Adaptability and flexibility can provide a viable edge for organizations in the current volatile business environment. Yet, how can organizations make their business processes more flexible when they are essentially meant to provide structure and standardization?
|Dr Hoang Ai Phuong. Photo: RMIT|
The “new normal” amid the Covid-19 pandemic has made the business environment rife with elements of risk and uncertainty. Discussions have pointed to the need for flexible business processes within organizations to continuously respond to change and quickly recover from the pandemic.
Unlike stable processes, flexible business processes allow businesses to choose from a variety of operating methods to meet different business scenarios.
For example, during the Covid-19 pandemic, product exchange and return can be done in many ways: online or in person, using a wet signature or electronic signature, order checking by an employee on the spot or after a certain period, etc.
When building a flexible business model, businesses will operate in a more agile way so that they can better deal with incidents within the company as well as shortcomings in the current environment.
The question is, how can business processes become more flexible when they are meant to provide structure and standardization? And how can organizations handle the internal friction caused by both an increasing push towards and a significant pull against process flexibility?
These questions spurred academics from RMIT University in Vietnam and the University of Lisbon in Portugal to interview business process management (BPM) experts from a wide range of industries in Vietnam.
The research team consisting of Dr. Nguyen Hoang Thuan, Dr. Hoang Ai Phuong, Professor Mathews Nkhoma (RMIT University), and Associate Professor Pedro Antunes (University of Lisbon) have published their research “Using process stories to foster process flexibility: the experts’ viewpoint” in the A-ranked Australasian Journal of Information Systems.
The research team proposed using process stories to alleviate friction, and combining them with Business Process Modeling Notation (BPMN) to improve the flexibility of processes.
Process stories rely on storytelling theory to narrate what happens in a business process using a combination of textual and visual elements.
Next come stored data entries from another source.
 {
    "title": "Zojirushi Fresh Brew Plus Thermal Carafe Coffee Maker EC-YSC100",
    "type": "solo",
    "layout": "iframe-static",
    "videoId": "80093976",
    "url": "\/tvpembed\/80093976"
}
Each story narrates the business process from a unique viewpoint, which could be the process owners, participants, BPM experts, etc.
Through stories about how employees handle each process, businesses can understand different scenarios. From there, they can review their current business processes, and find out which ones are too complicated and no longer effective. Next, they can implement reforms and increase flexibility so that processes can achieve the highest effectiveness in any circumstance.
Process stories are seen as a tool to increase the operational efficiency of businesses. In other words, businesses can apply storytelling to support existing business processes to bring more optimal results.
According to the researchers, combining Business Process Modeling Notation and process stories can result in several improvements: processes in the production or distribution of products and services will become more flexible when faced with different scenarios and risks from external actors. Responses can also be developed promptly. The ability to constantly turn around is the key to helping businesses adapt to new situations.
- This model can also be a tool for business leaders to better understand business processes. From there, they can build new business processes (which may not have existed before).
It is emphasized that the recent Covid-19 outbreaks in Vietnam as well as the ongoing uncertainties in the world are reminders for businesses to always focus on innovating their operations.
Businesses need flexible strategies to cope with the constant changes around them. This is also a motivation for businesses to develop more sustainably. Therefore, this is a good time for businesses to apply process stories to their business models.